Rozdział 22

39 1 0
                                    

-Dzień dobry pani Marleno-powiedział ochroniarz gdy zaparkowałam na podjeździe

-Dzień dobry-rzuciłam- Justin chodź.

Weszliśmy do domu i pokierowano nas do biura. Weszliśmy do pomieszczenia jednak Justin oczywiście zaczął odwalać cyrki.

-Siadaj-poprosiłam go

-Nie-przycisnął mnie do ściany-powiedziałaś że zrobimy coś co lubię-wyszeptał mi do ucha i przygryzł je.

Spojrzałam na Scott'a. Jego mina mówiła coś w stylu 'dobry argument', odpowiedziałam mu miną 'no widzisz'. Zgięłam kolano i kopnęłam Justina, następnie odwróciłam go i skrzyżowałam jego ręce z tyłu.

-Oj wybacz, myślałam że lubisz siedzieć. Siadaj na dupę i się nie ruszaj-warknęłam a on posłuchał. Usiadłam- no to co tam-zwróciłam się do Scootera

-Miałaś już trening z tancerzami?

-Noo...

-I?

-W miarę,a właśnie, załatwiłam Nick'a, pomoże mi...

-Miło...A dzwoniłaś już o coś?

-Bez przesady... jeszcze nie... ale wiem, zrobię to potem.

-Zmieniłaś coś?

-Też jeszcze nie. A powiedz mi kiedy będzie rozstawiona scena?

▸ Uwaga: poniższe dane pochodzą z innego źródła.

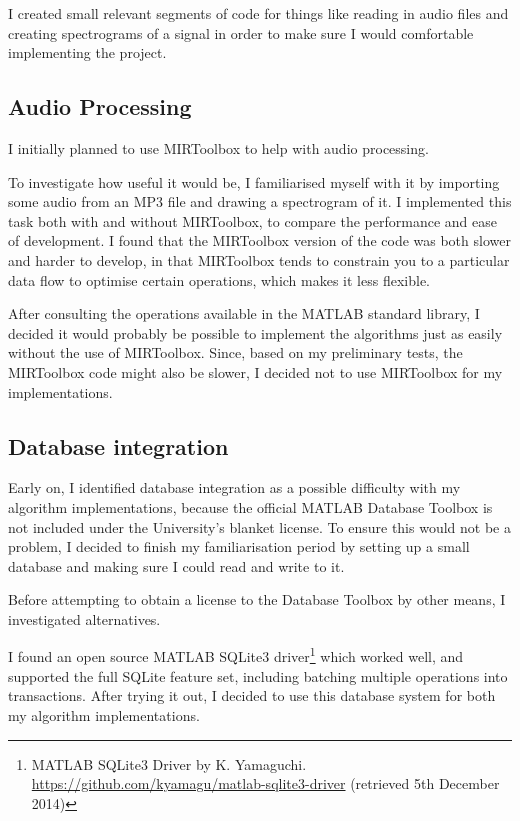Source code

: \documentclass[12pt,a4paper,twoside,openright]{report}
\begin{document}
I created small relevant segments of code for things like reading in audio files and creating spectrograms of a signal in order to make sure I would comfortable implementing the project.

\subsection{Audio Processing}

I initially planned to use MIRToolbox to help with audio processing.

To investigate how useful it would be, I familiarised myself with it by importing some audio from an MP3 file and drawing a spectrogram of it. I implemented this task both with and without MIRToolbox, to compare the performance and ease of development. I found that the MIRToolbox version of the code was both slower and harder to develop, in that MIRToolbox tends to constrain you to a particular data flow to optimise certain operations, which makes it less flexible.

After consulting the operations available in the MATLAB standard library, I decided it would probably be possible to implement the algorithms just as easily without the use of MIRToolbox. Since, based on my preliminary tests, the MIRToolbox code might also be slower, I decided not to use MIRToolbox for my implementations.


\subsection{Database integration}
\label{section:dbaccess}

Early on, I identified database integration as a possible difficulty with my algorithm implementations, because the official MATLAB Database Toolbox is not included under the University's blanket license. To ensure this would not be a problem, I decided to finish my familiarisation period by setting up a small database and making sure I could read and write to it.

Before attempting to obtain a license to the Database Toolbox by other means, I investigated alternatives.

I found an open source MATLAB SQLite3 driver\footnote{MATLAB SQLite3 Driver by K. Yamaguchi. \url{https://github.com/kyamagu/matlab-sqlite3-driver} (retrieved 5th December 2014)} which worked well, and supported the full SQLite feature set, including batching multiple operations into transactions. After trying it out, I decided to use this database system for both my algorithm implementations.
\end{document}
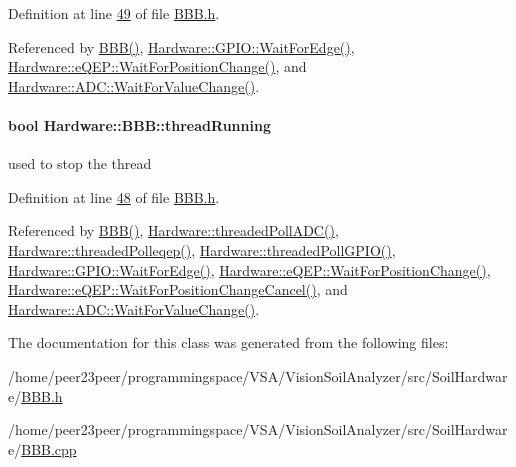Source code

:Definition at line \hyperlink{_b_b_b_8h_source_l00049}{49} of file \hyperlink{_b_b_b_8h_source}{B\+B\+B.\+h}.



Referenced by \hyperlink{_b_b_b_8cpp_source_l00012}{B\+B\+B()}, \hyperlink{_g_p_i_o_8cpp_source_l00026}{Hardware\+::\+G\+P\+I\+O\+::\+Wait\+For\+Edge()}, \hyperlink{eqep_8cpp_source_l00124}{Hardware\+::e\+Q\+E\+P\+::\+Wait\+For\+Position\+Change()}, and \hyperlink{_a_d_c_8cpp_source_l00074}{Hardware\+::\+A\+D\+C\+::\+Wait\+For\+Value\+Change()}.

\hypertarget{class_hardware_1_1_b_b_b_a0d9d8c56afb37955e0d0c6baf0f418df}{}
\paragraph[{thread\+Running}]{\setlength{\rightskip}{0pt plus 5cm}bool Hardware\+::\+B\+B\+B\+::thread\+Running\hspace{0.3cm}{\ttfamily [protected]}}\label{class_hardware_1_1_b_b_b_a0d9d8c56afb37955e0d0c6baf0f418df}
used to stop the thread 

Definition at line \hyperlink{_b_b_b_8h_source_l00048}{48} of file \hyperlink{_b_b_b_8h_source}{B\+B\+B.\+h}.



Referenced by \hyperlink{_b_b_b_8cpp_source_l00012}{B\+B\+B()}, \hyperlink{_a_d_c_8cpp_source_l00121}{Hardware\+::threaded\+Poll\+A\+D\+C()}, \hyperlink{eqep_8cpp_source_l00242}{Hardware\+::threaded\+Polleqep()}, \hyperlink{_g_p_i_o_8cpp_source_l00266}{Hardware\+::threaded\+Poll\+G\+P\+I\+O()}, \hyperlink{_g_p_i_o_8cpp_source_l00026}{Hardware\+::\+G\+P\+I\+O\+::\+Wait\+For\+Edge()}, \hyperlink{eqep_8cpp_source_l00124}{Hardware\+::e\+Q\+E\+P\+::\+Wait\+For\+Position\+Change()}, \hyperlink{eqep_8h_source_l00068}{Hardware\+::e\+Q\+E\+P\+::\+Wait\+For\+Position\+Change\+Cancel()}, and \hyperlink{_a_d_c_8cpp_source_l00074}{Hardware\+::\+A\+D\+C\+::\+Wait\+For\+Value\+Change()}.



The documentation for this class was generated from the following files\+:\begin{DoxyCompactItemize}
\item 
/home/peer23peer/programmingspace/\+V\+S\+A/\+Vision\+Soil\+Analyzer/src/\+Soil\+Hardware/\hyperlink{_b_b_b_8h}{B\+B\+B.\+h}\item 
/home/peer23peer/programmingspace/\+V\+S\+A/\+Vision\+Soil\+Analyzer/src/\+Soil\+Hardware/\hyperlink{_b_b_b_8cpp}{B\+B\+B.\+cpp}\end{DoxyCompactItemize}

-4 dni przed koncertem a co?

-Tak myślałam, Muszę przenieść się z nimi na scenę przecież. Dobra to co masz dla mnie?

-To-wskazał na 2 wielkie pudła

-Coś jeszcze?

-Na razie nie...

-Ok, to ja to pójdę zanieść do auta a ty pogadaj z nim. Słyszysz Justin?!

Wzięłam pudła i poszłam.

*Justin's POV*

Scooter zaczął pierdolić o jakiś bzdurach dotyczących koncertu. Ale co mnie to obchodzi?! Lena powiedziała że pomoże to niech ona się tym zajmie, mnie to nie obchodzi...

-Justin słuchasz mnie?!

Spojrzałem na ścianę na której wisiało nasze wspólne zdjęcie. Całej ekipy przed koncertem. I to nie jedno. Z zamyśleń wyrwał mnie huk. Odgłos strzału.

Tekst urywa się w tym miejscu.